In the previous post, we discussed the current state of many existing Oracle environments. Now we need a method to accurately measure or define the workload characteristics of a given database platform.
In our customer engagements we frequently ask details about databases, for example, “How much CPU power does the database require”, “how large is your production database”, “How much bandwidth is needed”.
As an illustration, let’s say that the answer to the database size question is: 5 Terabytes.
What do we know at this point? We have a rough idea but still a lot of missing pieces of the puzzle.
Database information gathering
A database size of 5 Terabytes:
- Is this Engineering (powers of 2, TiB) or marketing (powers of 10, TB) Terabytes?
- Is this the size of the core database files (tablespaces, logs, etc) or does it also include archive logs, binaries, exports, dumps, maybe even backups? Or the size of the file systems or disk groups?
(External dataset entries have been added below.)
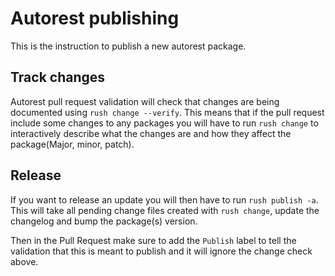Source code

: # Autorest publishing

This is the instruction to publish a new autorest package.

## Track changes

Autorest pull request validation will check that changes are being documented using `rush change --verify`.
This means that if the pull request include some changes to any packages you will have to run `rush change` to interactively describe what the changes are and how they affect the package(Major, minor, patch).

## Release

If you want to release an update you will then have to run `rush publish -a`. This will take all pending change files created with `rush change`, update the changelog and bump the package(s) version.

Then in the Pull Request make sure to add the `Publish` label to tell the validation that this is meant to publish and it will ignore the change check above.
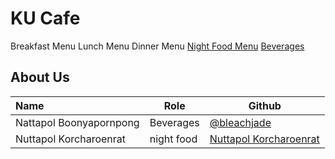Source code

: # KU Cafe

Breakfast Menu
Lunch Menu
Dinner Menu
[Night Food Menu](Menu.md#Night-Food-menu)
[Beverages](Menu.md#Beverages)

## About Us

| Name      | Role      | Github   |
|:----------|-----------|----------|
| Nattapol Boonyapornpong | Beverages | [@bleachjade](https://github.com/bleachjade) |
| Nuttapol Korcharoenrat | night food | [Nuttapol Korcharoenrat](https://github.com/nuttapol-kor) |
- Or is it the space allocated on file systems or ASM disk groups?
- Is this allocated capacity or actual space consumption?
- Compressed or non-compressed? What compression ratio? Do we even have a way to find out?
- Usable capacity or the raw disk capacity before applying redundancy (RAID)?
- Including snapshots, clones, standby databases?
- Is this what the administrator from our customer THINKS how big the database is? Or was there an accurate measurement? How was it measured? When?
- How often is the answer simply, “I don’t know, actually…” followed by a rough estimate?
With storage I/O (IOPS, bandwidth, response times) there are also challenges:
- Peak or average?
- Measured from the database (such as ‘physical reads’ or ‘physical read IO requests’) or measured from the OS (tps, reads per second? Blocks per second? Average, peak? Per disk, total?)
- Inflated by mirroring (redo logs, redundancy)?
- Measured over what time period (interval)?
- Measured before or after queuing (service time vs. wait time, OS vs application/database)?
But maybe the hardest part is defining a metric for CPU power (whatever that may indicate) and a way to measure and compare it.
The question to “how much CPU power is required” usually remains mostly unanswered. Best case the requirement is based on a number of CPUs, or maybe Megahertz, usually ignoring the huge speed differences between various CPU models. There is simply no well-defined standard.
So, in order to perform a good system sizing, we need some data about existing systems. Often, this is provided in some form of Excel sheet or other document, listing a bunch of hosts or databases, sometimes with capacity or workload stats or requirements. Each time we get this from customers the format is different.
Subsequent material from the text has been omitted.